_Instructions to follow_
Find the string "assets" in the listing and report every line that has it.

_Information supplied_

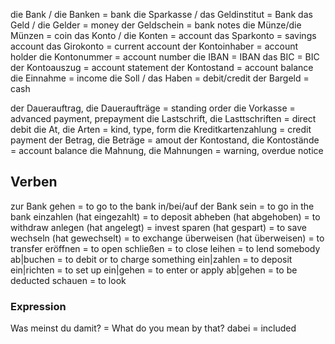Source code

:die Bank / die Banken = bank
die Sparkasse / das Geldinstitut = Bank
das Geld / die Gelder = money 
der Geldschein = bank notes 
die Münze/die Münzen = coin 
das Konto / die Konten = account
das Sparkonto = savings account 
das Girokonto = current account 
der Kontoinhaber = account holder 
die Kontonummer = account number
die IBAN = IBAN
das BIC = BIC 
der Kontoauszug = account statement 
der Kontostand = account balance 
die Einnahme = income 
die Soll / das Haben = debit/credit 
der Bargeld = cash 

der Dauerauftrag, die Daueraufträge = standing order
die Vorkasse = advanced payment, prepayment
die Lastschrift, die Lasttschriften = direct debit
die At, die Arten = kind, type, form 
die Kreditkartenzahlung = credit payment
der Betrag, die Beträge = amout
der Kontostand, die Kontostände = account balance
die Mahnung, die Mahnungen = warning, overdue notice 
## Verben
zur Bank gehen = to go to the bank
in/bei/auf der Bank sein = to go in the bank 
einzahlen (hat eingezahlt) = to deposit 
abheben (hat abgehoben) = to withdraw
anlegen (hat angelegt) = invest 
sparen (hat gespart) = to save
wechseln (hat gewechselt) = to exchange
überweisen (hat überweisen) = to transfer
eröffnen = to open 
schließen = to close 
leihen = to lend somebody
ab|buchen = to debit or to charge something
ein|zahlen = to deposit 
ein|richten = to set up 
ein|gehen = to enter or apply
ab|gehen = to be deducted
schauen = to look 


### Expression 
Was meinst du damit? = What do you mean by that? 
dabei = included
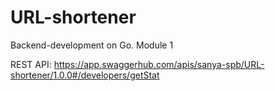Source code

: # URL-shortener
Backend-development on Go. Module 1

REST API: https://app.swaggerhub.com/apis/sanya-spb/URL-shortener/1.0.0#/developers/getStat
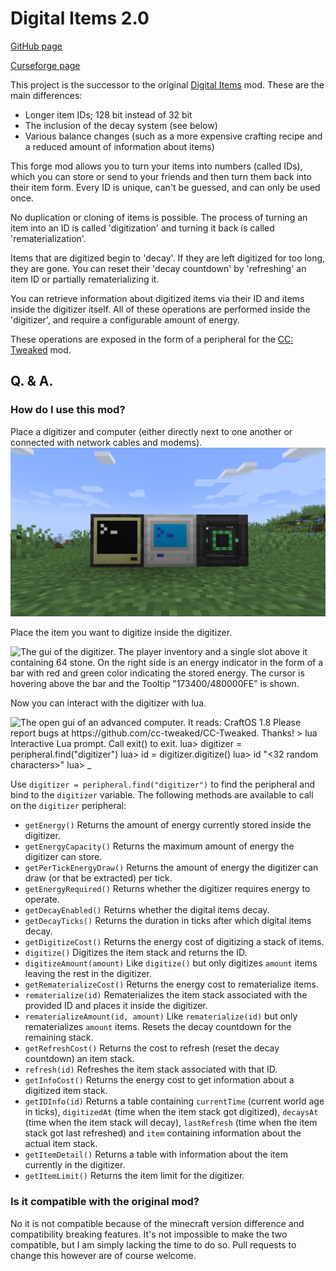 # Digital Items 2.0

[GitHub page](https://github.com/Cookie04DE/Digital-Items-2)

[Curseforge page](https://www.curseforge.com/minecraft/mc-mods/digital-items-2)

This project is the successor to the original [Digital Items](https://www.curseforge.com/minecraft/mc-mods/digital-items) mod.
These are the main differences:
- Longer item IDs; 128 bit instead of 32 bit
- The inclusion of the decay system (see below)
- Various balance changes (such as a more expensive crafting recipe and a reduced amount of information about items)

This forge mod allows you to turn your items into numbers (called IDs), which you can store or send to your friends and then turn them back into their item form.
Every ID is unique, can't be guessed, and can only be used once.

No duplication or cloning of items is possible.
The process of turning an item into an ID is called 'digitization' and turning it back is called 'rematerialization'.

Items that are digitized begin to 'decay'. If they are left digitized for too long, they are gone.
You can reset their 'decay countdown' by 'refreshing' an item ID or partially rematerializing it.

You can retrieve information about digitized items via their ID and items inside the digitizer itself.
All of these operations are performed inside the 'digitizer', and require a configurable amount of energy.

These operations are exposed in the form of a peripheral for the [CC: Tweaked](https://www.curseforge.com/minecraft/mc-mods/cc-tweaked) mod.

## Q. & A.
### How do I use this mod?

Place a digitizer and computer (either directly next to one another or connected with network cables and modems).
![From left to right side by side: An active advanced computer from CC: Tweaked, an active digitizer, a creative energy cube from Mekanism](readme_images/configuration.png "Block Configuration")

Place the item you want to digitize inside the digitizer.

![The gui of the digitizer. The player inventory and a single slot above it containing 64 stone.
On the right side is an energy indicator in the form of a bar with red and green color indicating the stored energy.
The cursor is hovering above the bar and the Tooltip "173400/480000FE" is shown.](readme_images/digitizer_gui.png "Digitizer GUI")

Now you can interact with the digitizer with lua.

![The open gui of an advanced computer. It reads:
CraftOS 1.8
Please report bugs at
https://github.com/cc-tweaked/CC-Tweaked. Thanks!
\> lua
Interactive Lua prompt.
Call exit() to exit.
lua\> digitizer = peripheral.find("digitizer")
lua\> id = digitizer.digitize()
lua\> id
"<32 random characters>"
lua\> _
](readme_images/lua.png)

Use `digitizer = peripheral.find("digitizer")` to find the peripheral and bind to the `digitizer` variable.
The following methods are available to call on the `digitizer` peripheral:

- `getEnergy()` Returns the amount of energy currently stored inside the digitizer.
- `getEnergyCapacity()` Returns the maximum amount of energy the digitizer can store.
- `getPerTickEnergyDraw()` Returns the amount of energy the digitizer can draw (or that be extracted) per tick.
- `getEnergyRequired()` Returns whether the digitizer requires energy to operate.
- `getDecayEnabled()` Returns whether the digital items decay.
- `getDecayTicks()` Returns the duration in ticks after which digital items decay.
- `getDigitizeCost()` Returns the energy cost of digitizing a stack of items.
- `digitize()` Digitizes the item stack and returns the ID.
- `digitizeAmount(amount)` Like `digitize()` but only digitizes `amount` items leaving the rest in the digitizer.
- `getRematerializeCost()` Returns the energy cost to rematerialize items.
- `rematerialize(id)` Rematerializes the item stack associated with the provided ID and places it inside the digitizer.
- `rematerializeAmount(id, amount)` Like `rematerialize(id)` but only rematerializes `amount` items. Resets the decay countdown for the remaining stack.
- `getRefreshCost()` Returns the cost to refresh (reset the decay countdown) an item stack.
- `refresh(id)` Refreshes the item stack associated with that ID.
- `getInfoCost()` Returns the energy cost to get information about a digitized item stack.
- `getIDInfo(id)` Returns a table containing `currentTime` (current world age in ticks), `digitizedAt` (time when the item stack got digitized), `decaysAt` (time when the item stack will decay), `lastRefresh` (time when the item stack got last refreshed) and `item` containing information about the actual item stack.
- `getItemDetail()` Returns a table with information about the item currently in the digitizer.
- `getItemLimit()` Returns the item limit for the digitizer.

### Is it compatible with the original mod?

No it is not compatible because of the minecraft version difference and compatibility breaking features. It's not impossible to make the two compatible, but I am simply lacking the time to do so. Pull requests to change this however are of course welcome.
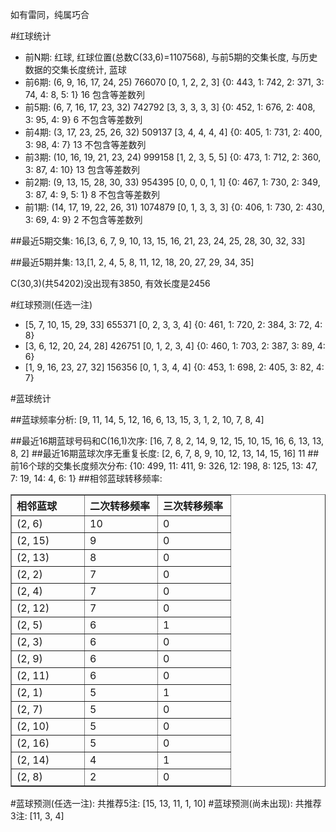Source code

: <!-- 
.. title: 双色球2014053期(2014-05-13)数据分析报告
.. slug: slott-2014053-2014-05-13-report
.. date: 2014-05-14 08:00:00 UTC+08:00
.. tags: Lottery
.. link: 
.. description: 
.. type: text
-->

如有雷同，纯属巧合

<!-- TEASER_END-->

#红球统计

- 前N期: 红球, 红球位置(总数C(33,6)=1107568), 与前5期的交集长度, 与历史数据的交集长度统计, 蓝球
- 前6期: (6, 9, 16, 17, 24, 25) 766070 [0, 1, 2, 2, 3] {0: 443, 1: 742, 2: 371, 3: 74, 4: 8, 5: 1} 16 包含等差数列
- 前5期: (6, 7, 16, 17, 23, 32) 742792 [3, 3, 3, 3, 3] {0: 452, 1: 676, 2: 408, 3: 95, 4: 9} 6 不包含等差数列
- 前4期: (3, 17, 23, 25, 26, 32) 509137 [3, 4, 4, 4, 4] {0: 405, 1: 731, 2: 400, 3: 98, 4: 7} 13 不包含等差数列
- 前3期: (10, 16, 19, 21, 23, 24) 999158 [1, 2, 3, 5, 5] {0: 473, 1: 712, 2: 360, 3: 87, 4: 10} 13 包含等差数列
- 前2期: (9, 13, 15, 28, 30, 33) 954395 [0, 0, 0, 1, 1] {0: 467, 1: 730, 2: 349, 3: 87, 4: 9, 5: 1} 8 不包含等差数列
- 前1期: (14, 17, 19, 22, 26, 31) 1074879 [0, 1, 3, 3, 3] {0: 406, 1: 730, 2: 430, 3: 69, 4: 9} 2 不包含等差数列

##最近5期交集:
16,[3, 6, 7, 9, 10, 13, 15, 16, 21, 23, 24, 25, 28, 30, 32, 33]

##最近5期并集:
13,[1, 2, 4, 5, 8, 11, 12, 18, 20, 27, 29, 34, 35]

C(30,3)(共54202)没出现有3850, 
有效长度是2456

#红球预测(任选一注)

- [5, 7, 10, 15, 29, 33] 655371 [0, 2, 3, 3, 4] {0: 461, 1: 720, 2: 384, 3: 72, 4: 8}
- [3, 6, 12, 20, 24, 28] 426751 [0, 1, 2, 3, 4] {0: 460, 1: 703, 2: 387, 3: 89, 4: 6}
- [1, 9, 16, 23, 27, 32] 156356 [0, 1, 3, 4, 4] {0: 453, 1: 698, 2: 405, 3: 82, 4: 7}

#蓝球统计

##蓝球频率分析:
[9, 11, 14, 5, 12, 16, 6, 13, 15, 3, 1, 2, 10, 7, 8, 4]

##最近16期蓝球号码和C(16,1)次序:
[16, 7, 8, 2, 14, 9, 12, 15, 10, 15, 16, 6, 13, 13, 8, 2]
##最近16期蓝球次序无重复长度:
[2, 6, 7, 8, 9, 10, 12, 13, 14, 15, 16] 11
##前16个球的交集长度频次分布:
{10: 499, 11: 411, 9: 326, 12: 198, 8: 125, 13: 47, 7: 19, 14: 4, 6: 1}
##相邻蓝球转移频率:
<table border="1" class="table table-striped dataframe">
  <thead>
    <tr style="text-align: left;">
      <th style="min-width: 100px;">相邻蓝球</th>
      <th style="min-width: 100px;">二次转移频率</th>
      <th style="min-width: 100px;">三次转移频率</th>
    </tr>
  </thead>
  <tbody>
    <tr>
      <td>  (2, 6)</td>
      <td> 10</td>
      <td> 0</td>
    </tr>
    <tr>
      <td> (2, 15)</td>
      <td>  9</td>
      <td> 0</td>
    </tr>
    <tr>
      <td> (2, 13)</td>
      <td>  8</td>
      <td> 0</td>
    </tr>
    <tr>
      <td>  (2, 2)</td>
      <td>  7</td>
      <td> 0</td>
    </tr>
    <tr>
      <td>  (2, 4)</td>
      <td>  7</td>
      <td> 0</td>
    </tr>
    <tr>
      <td> (2, 12)</td>
      <td>  7</td>
      <td> 0</td>
    </tr>
    <tr>
      <td>  (2, 5)</td>
      <td>  6</td>
      <td> 1</td>
    </tr>
    <tr>
      <td>  (2, 3)</td>
      <td>  6</td>
      <td> 0</td>
    </tr>
    <tr>
      <td>  (2, 9)</td>
      <td>  6</td>
      <td> 0</td>
    </tr>
    <tr>
      <td> (2, 11)</td>
      <td>  6</td>
      <td> 0</td>
    </tr>
    <tr>
      <td>  (2, 1)</td>
      <td>  5</td>
      <td> 1</td>
    </tr>
    <tr>
      <td>  (2, 7)</td>
      <td>  5</td>
      <td> 0</td>
    </tr>
    <tr>
      <td> (2, 10)</td>
      <td>  5</td>
      <td> 0</td>
    </tr>
    <tr>
      <td> (2, 16)</td>
      <td>  5</td>
      <td> 0</td>
    </tr>
    <tr>
      <td> (2, 14)</td>
      <td>  4</td>
      <td> 1</td>
    </tr>
    <tr>
      <td>  (2, 8)</td>
      <td>  2</td>
      <td> 0</td>
    </tr>
  </tbody>
</table>
#蓝球预测(任选一注):
共推荐5注: [15, 13, 11, 1, 10]
#蓝球预测(尚未出现):
共推荐3注: [11, 3, 4]

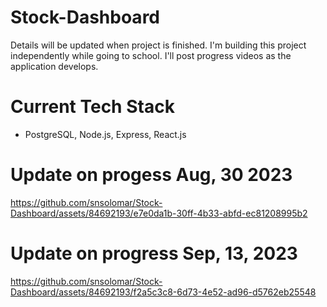# Stock-Dashboard

Details will be updated when project is finished. I'm building this project independently while going to school. I'll post progress videos as the application develops.

# Current Tech Stack
- PostgreSQL, Node.js, Express, React.js

# Update on progess Aug, 30 2023
https://github.com/snsolomar/Stock-Dashboard/assets/84692193/e7e0da1b-30ff-4b33-abfd-ec81208995b2

# Update on progress Sep, 13, 2023
https://github.com/snsolomar/Stock-Dashboard/assets/84692193/f2a5c3c8-6d73-4e52-ad96-d5762eb25548

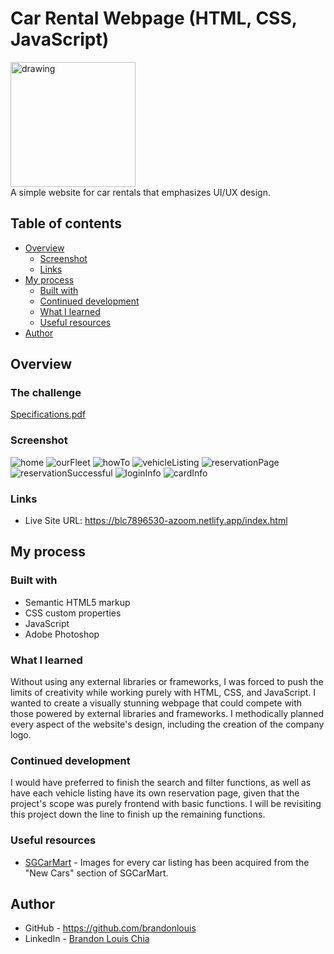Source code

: # Car Rental Webpage (HTML, CSS, JavaScript)
<img src="./img/logos/fullLogo-w.png" alt="drawing" width="200"/></br>
A simple website for car rentals that emphasizes UI/UX design.

## Table of contents

- [Overview](#overview)
  - [Screenshot](#screenshot)
  - [Links](#links)
- [My process](#my-process)
  - [Built with](#built-with)
  - [Continued development](#continued-development)
  - [What I learned](#what-i-learned)
  - [Useful resources](#useful-resources)
- [Author](#author)

## Overview

### The challenge

[Specifications.pdf](./Specifications.pdf)

### Screenshot

![home](./screenshots/home.png)
![ourFleet](./screenshots/ourFleet.jpeg)
![howTo](./screenshots/howTo.jpeg)
![vehicleListing](./screenshots/vehicleListing.png)
![reservationPage](./screenshots/reservationPage.jpeg)
![reservationSuccessful](./screenshots/reservationSuccessful.jpeg)
![loginInfo](./screenshots/loginInfo.png)
![cardInfo](./screenshots/cardInfo.png)

### Links

- Live Site URL: https://blc7896530-azoom.netlify.app/index.html

## My process

### Built with

- Semantic HTML5 markup
- CSS custom properties
- JavaScript
- Adobe Photoshop

### What I learned

Without using any external libraries or frameworks, I was forced to push the limits of creativity while working purely with HTML, CSS, and JavaScript. I wanted to create a visually stunning webpage that could compete with those powered by external libraries and frameworks. I methodically planned every aspect of the website's design, including the creation of the company logo.

### Continued development

I would have preferred to finish the search and filter functions, as well as have each vehicle listing have its own reservation page, given that the project's scope was purely frontend with basic functions. I will be revisiting this project down the line to finish up the remaining functions.

### Useful resources

- [SGCarMart](https://www.sgcarmart.com/main/index.php) - Images for every car listing has been acquired from the "New Cars" section of SGCarMart.

## Author

- GitHub - https://github.com/brandonlouis
- LinkedIn - [Brandon Louis Chia](www.linkedin.com/in/brandon-louis-chia-63730b162)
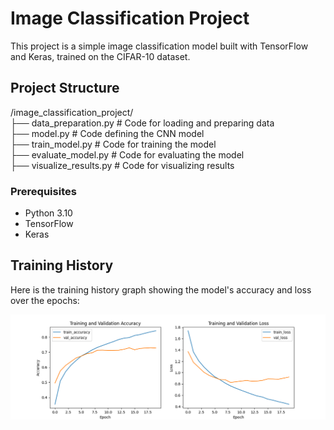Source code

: # Image Classification Project

This project is a simple image classification model built with TensorFlow and Keras, trained on the CIFAR-10 dataset.

## Project Structure

/image_classification_project/ <br>
├── data_preparation.py # Code for loading and preparing data  <br>
├── model.py # Code defining the CNN model <br>
├── train_model.py # Code for training the model <br>
├── evaluate_model.py # Code for evaluating the model <br>
├── visualize_results.py # Code for visualizing results <br>

### Prerequisites

- Python 3.10
- TensorFlow
- Keras


## Training History

Here is the training history graph showing the model's accuracy and loss over the epochs:

![Training History](training_history.png)
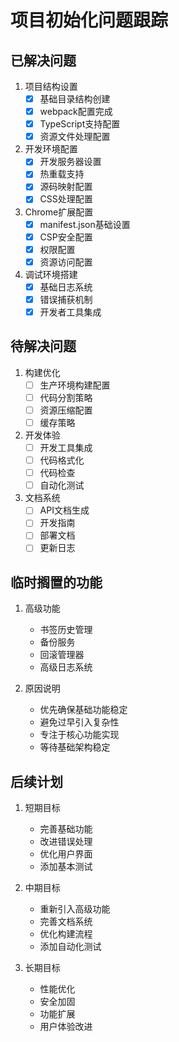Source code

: # 项目初始化问题跟踪

## 已解决问题

1. 项目结构设置
   - [x] 基础目录结构创建
   - [x] webpack配置完成
   - [x] TypeScript支持配置
   - [x] 资源文件处理配置

2. 开发环境配置
   - [x] 开发服务器设置
   - [x] 热重载支持
   - [x] 源码映射配置
   - [x] CSS处理配置

3. Chrome扩展配置
   - [x] manifest.json基础设置
   - [x] CSP安全配置
   - [x] 权限配置
   - [x] 资源访问配置

4. 调试环境搭建
   - [x] 基础日志系统
   - [x] 错误捕获机制
   - [x] 开发者工具集成

## 待解决问题

1. 构建优化
   - [ ] 生产环境构建配置
   - [ ] 代码分割策略
   - [ ] 资源压缩配置
   - [ ] 缓存策略

2. 开发体验
   - [ ] 开发工具集成
   - [ ] 代码格式化
   - [ ] 代码检查
   - [ ] 自动化测试

3. 文档系统
   - [ ] API文档生成
   - [ ] 开发指南
   - [ ] 部署文档
   - [ ] 更新日志

## 临时搁置的功能

1. 高级功能
   - 书签历史管理
   - 备份服务
   - 回滚管理器
   - 高级日志系统

2. 原因说明
   - 优先确保基础功能稳定
   - 避免过早引入复杂性
   - 专注于核心功能实现
   - 等待基础架构稳定

## 后续计划

1. 短期目标
   - 完善基础功能
   - 改进错误处理
   - 优化用户界面
   - 添加基本测试

2. 中期目标
   - 重新引入高级功能
   - 完善文档系统
   - 优化构建流程
   - 添加自动化测试

3. 长期目标
   - 性能优化
   - 安全加固
   - 功能扩展
   - 用户体验改进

_Output_
https://github.com/snsolomar/Stock-Dashboard/assets/84692193/e7e0da1b-30ff-4b33-abfd-ec81208995b2
https://github.com/snsolomar/Stock-Dashboard/assets/84692193/f2a5c3c8-6d73-4e52-ad96-d5762eb25548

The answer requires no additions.